Psychiatrist and noted author Robert Jay Lifton, a pioneer in the early efforts to gain recognition for a condition initially observed in Vietnam veterans as post-Vietnam syndrome, and later defined systematically by the APA as PTSD, has long recognized the powers of human resilience among some individuals to survive horrifying episodes of war-related trauma. That’s the good news. Where such individual hardiness is not present, many are not so fortunate, and the psychic damage incurred by such victims can lead to social dysfunction, social pathology or even suicide.
Most veterans I know who are rated with PTSD, including myself, will tell you that after living with this condition, often for decades, their symptoms never go away, but that with self-vigilance, proper care and the support of loved ones and friends, their symptoms can be managed and kept at bay. Given this well-documented collective experience, the most troubling aspect of the VA-mandated Institute of Medicine’s PTSD review is not just the hidden assumption that something is wrong with the existing PTSD science or benefit adjudication criteria, but the introduction within the policy debate of an expectation that combat trauma can be prevented.
Concepts like “survivability” and “resilience” offer hope of coping mechanisms to returning veterans who undergo disturbing changes of behavior because of their wartime experiences. Whereas the idea that an individual’s response to trauma in warfare can be “prevented” prior to or immediately following the traumatic event seems suspiciously convenient for those who would bend science to a conservative vision of social policy. Ironically, in this scenario, support for the troops in the field does not translate into support for veterans at home.
In July 2000, I had occasion to interview Daniel King, Ph.D., head of the Behavioral Science Division of the VA’s National Center for PTSD. Dr. King is a quantitative psychologist. He and his team performed statistical analysis on data furnished by clinicians working with PTSD clients throughout the VA system.
One unexpected finding Dr. King had begun to notice around the time we were talking was a quantum leap in cases of “late-onset” PTSD. These were veterans, in their 50s like me, who were entering the VA system for the first time in the mid- to late 1990s.
In fact, the VA’s own surveys show that, of the vast majority of Vietnam veterans known to suffer from PTSD, less than one-fourth have ever benefited from VA-related services. Under the circumstances, it seems as if the increased burden in compensation payments that the VA is experiencing should have come as no surprise. Prior to its official recognition, moreover, PTSD was frequently referred to as “delayed stress,” while the prefix “post” in the current usage would seem to suggest, logically at least, that the syndrome’s appearance can’t be tied to a fixed time line.

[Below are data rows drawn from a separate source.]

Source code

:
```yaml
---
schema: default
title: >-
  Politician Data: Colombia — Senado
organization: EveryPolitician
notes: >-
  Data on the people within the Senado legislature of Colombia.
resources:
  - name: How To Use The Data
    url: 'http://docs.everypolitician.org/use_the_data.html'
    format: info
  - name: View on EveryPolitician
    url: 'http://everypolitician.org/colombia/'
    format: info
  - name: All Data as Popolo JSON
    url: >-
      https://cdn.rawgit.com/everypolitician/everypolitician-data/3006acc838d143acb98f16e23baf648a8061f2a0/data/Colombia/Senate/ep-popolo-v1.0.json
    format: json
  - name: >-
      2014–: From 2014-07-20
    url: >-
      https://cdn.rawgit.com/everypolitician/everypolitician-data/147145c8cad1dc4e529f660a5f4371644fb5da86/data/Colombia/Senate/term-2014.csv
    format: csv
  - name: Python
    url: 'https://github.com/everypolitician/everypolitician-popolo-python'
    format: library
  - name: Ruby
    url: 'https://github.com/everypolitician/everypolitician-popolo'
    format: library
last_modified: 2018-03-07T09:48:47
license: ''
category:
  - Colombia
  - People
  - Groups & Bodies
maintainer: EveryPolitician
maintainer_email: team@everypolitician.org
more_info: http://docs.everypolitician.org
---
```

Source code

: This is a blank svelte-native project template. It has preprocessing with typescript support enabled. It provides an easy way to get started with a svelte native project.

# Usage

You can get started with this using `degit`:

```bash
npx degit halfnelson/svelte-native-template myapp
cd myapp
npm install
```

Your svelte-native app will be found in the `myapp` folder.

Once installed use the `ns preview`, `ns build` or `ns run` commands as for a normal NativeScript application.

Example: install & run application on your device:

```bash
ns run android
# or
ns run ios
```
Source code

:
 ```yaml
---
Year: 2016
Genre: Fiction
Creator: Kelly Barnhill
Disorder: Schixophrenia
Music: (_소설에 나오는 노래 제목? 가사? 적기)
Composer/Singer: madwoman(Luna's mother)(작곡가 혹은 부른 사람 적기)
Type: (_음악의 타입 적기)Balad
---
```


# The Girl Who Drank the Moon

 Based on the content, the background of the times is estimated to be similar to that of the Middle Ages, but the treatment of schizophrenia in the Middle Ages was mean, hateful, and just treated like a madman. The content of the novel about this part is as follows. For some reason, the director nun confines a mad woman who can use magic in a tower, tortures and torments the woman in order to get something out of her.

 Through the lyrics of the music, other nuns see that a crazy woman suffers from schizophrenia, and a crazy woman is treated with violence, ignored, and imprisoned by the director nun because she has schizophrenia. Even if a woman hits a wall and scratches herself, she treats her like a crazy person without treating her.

In my own experience, PTSD is an insipid disease, one which I went to great lengths to deny in my own life for decades. Denial, in fact, was my biggest enemy, in the sense that I failed to grasp for years that PTSD, perhaps all mental illness, has a life of its own, and is not subject to conscious regulation like the normal ups and downs most people experience.
When I realized that PTSD often controlled me, and not the other way around, I was able to finally confront my condition, and learn how to better cope with and manage my symptoms. Without the safety net provided by the VA, that would not have been possible.
Michael Uhl, Ph.D., a writer and a charter member of Veterans for Peace, lives in Walpole. He is also a member of the Disabled American Veterans. He led a combat intelligence team in Vietnam with the 11th Infantry.